|
— Это она верно заметила! — сказал Митя. — Так мне, глухому дураку, и надо.
— Она не хотела тебя обидеть, она просто повторила твои слова, — произнесла Саша.
— Я понимаю, — ответил он и сам закрыл дверь.
Вечером, когда сидели за столом, Аня потянулась за хлебом и опрокинула пиалу с похлебкой.
— Эх, Анюта, руки твои крюки! — сказал Митя.
— Всем известно, как за мачехой-то жить: перевернешься — бита и недовернешься — бита! — промолвила Аня, глядя на Митю исподлобья,
И вдруг лицо его дрогнуло и стало лицом прежнего, нет, еще лучшего Мити. Губы его были крепко сжаты, но глаза, смотревшие, как Анины глаза, исподлобья, вдруг улыбнулись.
— Эх ты, дурак, дурак! — сказал он Ане и взъерошил здоровой рукой ее волосы.
Что же в тебе? — подумала Саша, радуясь этому прежнему лицу, этому взгляду. — Какой же ты?
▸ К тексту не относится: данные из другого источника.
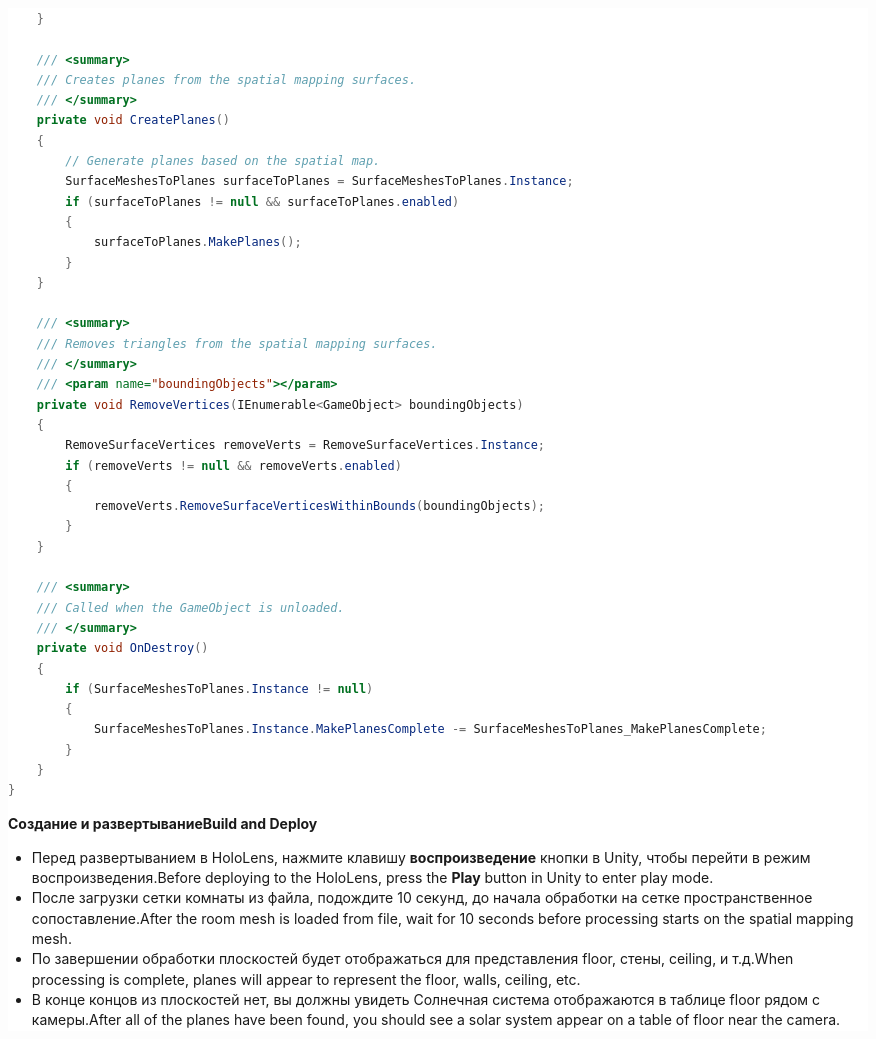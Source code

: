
 ```cs
    }

    /// <summary>
    /// Creates planes from the spatial mapping surfaces.
    /// </summary>
    private void CreatePlanes()
    {
        // Generate planes based on the spatial map.
        SurfaceMeshesToPlanes surfaceToPlanes = SurfaceMeshesToPlanes.Instance;
        if (surfaceToPlanes != null && surfaceToPlanes.enabled)
        {
            surfaceToPlanes.MakePlanes();
        }
    }

    /// <summary>
    /// Removes triangles from the spatial mapping surfaces.
    /// </summary>
    /// <param name="boundingObjects"></param>
    private void RemoveVertices(IEnumerable<GameObject> boundingObjects)
    {
        RemoveSurfaceVertices removeVerts = RemoveSurfaceVertices.Instance;
        if (removeVerts != null && removeVerts.enabled)
        {
            removeVerts.RemoveSurfaceVerticesWithinBounds(boundingObjects);
        }
    }

    /// <summary>
    /// Called when the GameObject is unloaded.
    /// </summary>
    private void OnDestroy()
    {
        if (SurfaceMeshesToPlanes.Instance != null)
        {
            SurfaceMeshesToPlanes.Instance.MakePlanesComplete -= SurfaceMeshesToPlanes_MakePlanesComplete;
        }
    }
}
```

<span data-ttu-id="b9ea9-296">**Создание и развертывание**</span><span class="sxs-lookup"><span data-stu-id="b9ea9-296">**Build and Deploy**</span></span>
* <span data-ttu-id="b9ea9-297">Перед развертыванием в HoloLens, нажмите клавишу **воспроизведение** кнопки в Unity, чтобы перейти в режим воспроизведения.</span><span class="sxs-lookup"><span data-stu-id="b9ea9-297">Before deploying to the HoloLens, press the **Play** button in Unity to enter play mode.</span></span>
* <span data-ttu-id="b9ea9-298">После загрузки сетки комнаты из файла, подождите 10 секунд, до начала обработки на сетке пространственное сопоставление.</span><span class="sxs-lookup"><span data-stu-id="b9ea9-298">After the room mesh is loaded from file, wait for 10 seconds before processing starts on the spatial mapping mesh.</span></span>
* <span data-ttu-id="b9ea9-299">По завершении обработки плоскостей будет отображаться для представления floor, стены, ceiling, и т.д.</span><span class="sxs-lookup"><span data-stu-id="b9ea9-299">When processing is complete, planes will appear to represent the floor, walls, ceiling, etc.</span></span>
* <span data-ttu-id="b9ea9-300">В конце концов из плоскостей нет, вы должны увидеть Солнечная система отображаются в таблице floor рядом с камеры.</span><span class="sxs-lookup"><span data-stu-id="b9ea9-300">After all of the planes have been found, you should see a solar system appear on a table of floor near the camera.</span></span>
Кто ты?
«Вот бывает, — писала Саша, — смотришь в озеро — и видишь дно. Так бывает и с книгами — хорошая книга, прозрачная, чистая, дно видишь. И с человеком — хороший, ясный, и все про него знаешь, видишь дно. А бывают такие озера, книги и люди, где дна не видишь, его будто нет. И сколько ни гляди, сколько ни пробуй, — нет и нет.
И как я в него ни вглядываюсь — моим глазам он не дается. Все глубже, глубже, уж захлебываюсь. А дна нет. Что же он — бездонный? И я никогда не научусь его понимать?»
Проснувшись ночью, Саша увидела, что он сидит за столом, перелистывая детский дневник.
— Митя, — позвала она шепотом.
Он взглянул на нее, ничего не ответил и отодвинул тетрадку в сторону. Потом набил трубку табаком и молча вышел из комнаты.
Она приподнялась, не вставая, потянула тетрадку к себе и прочитала свою вчерашнюю запись:
«Плохо мне. Но почему же я так бегу с работы домой? Почему так радуюсь, когда он возвращается? Чего же я хочу, чего мне надо? Может, и у других, как у нас. Но я-то знаю, знаю, что бывает иначе. Нет, об этом думать нельзя. Людей не сравнивают…»
Она схватила платье, кое-как натянула его на себя, сунула босые ноги в туфли и, открыв двери на улицу, столкнулась с Митей.
— Куда ты на ночь глядя? — спросил он спокойно.
— Митя, я хочу сказать тебе…
— Не надо ничего объяснять. Я сам виноват, незачем было совать нос куда не следовало.
— Нет, это и твой дневник. Я рада, что ты прочитал, послушай…
— Я не хочу слушать.
Заворочалась во сне Аня.
— Грехи наши тяжкие, — пробормотала Анисья Матвеевна и сквозь длинный зевок сказала ворчливо:
— Тушили бы, что ли, свет, полуночники…
— Мы мешаем, — сказал Митя, — ложись.
Стиснув зубы, Саша снова легла. Митя погасил лампу и долго еще сидел в темноте неподвижно, будто каменный.
— Это ты? Это ты? — повторяла Саша, глядя на брата, не смея опомниться, не смея понять, что это и в самом деле он.
Она протянула руку к Лешиному лицу. Высокий, широкоплечий, совсем не похож на того, что уезжал в Мелитополь, махая пилоткой из окна уходящего поезда.
Он был чисто выбрит, — а как недавно еще над ним смеялись, когда он хватал отцовскую бритву и пытался скрести по своим румяным щекам и над верхней губой, где не было и признака усов.
У него стали такие большие руки, даже руки стали не Лешины. На нем была шинель, она пахла сыростью, дорогой; наверно, так пахнут все солдатские шинели.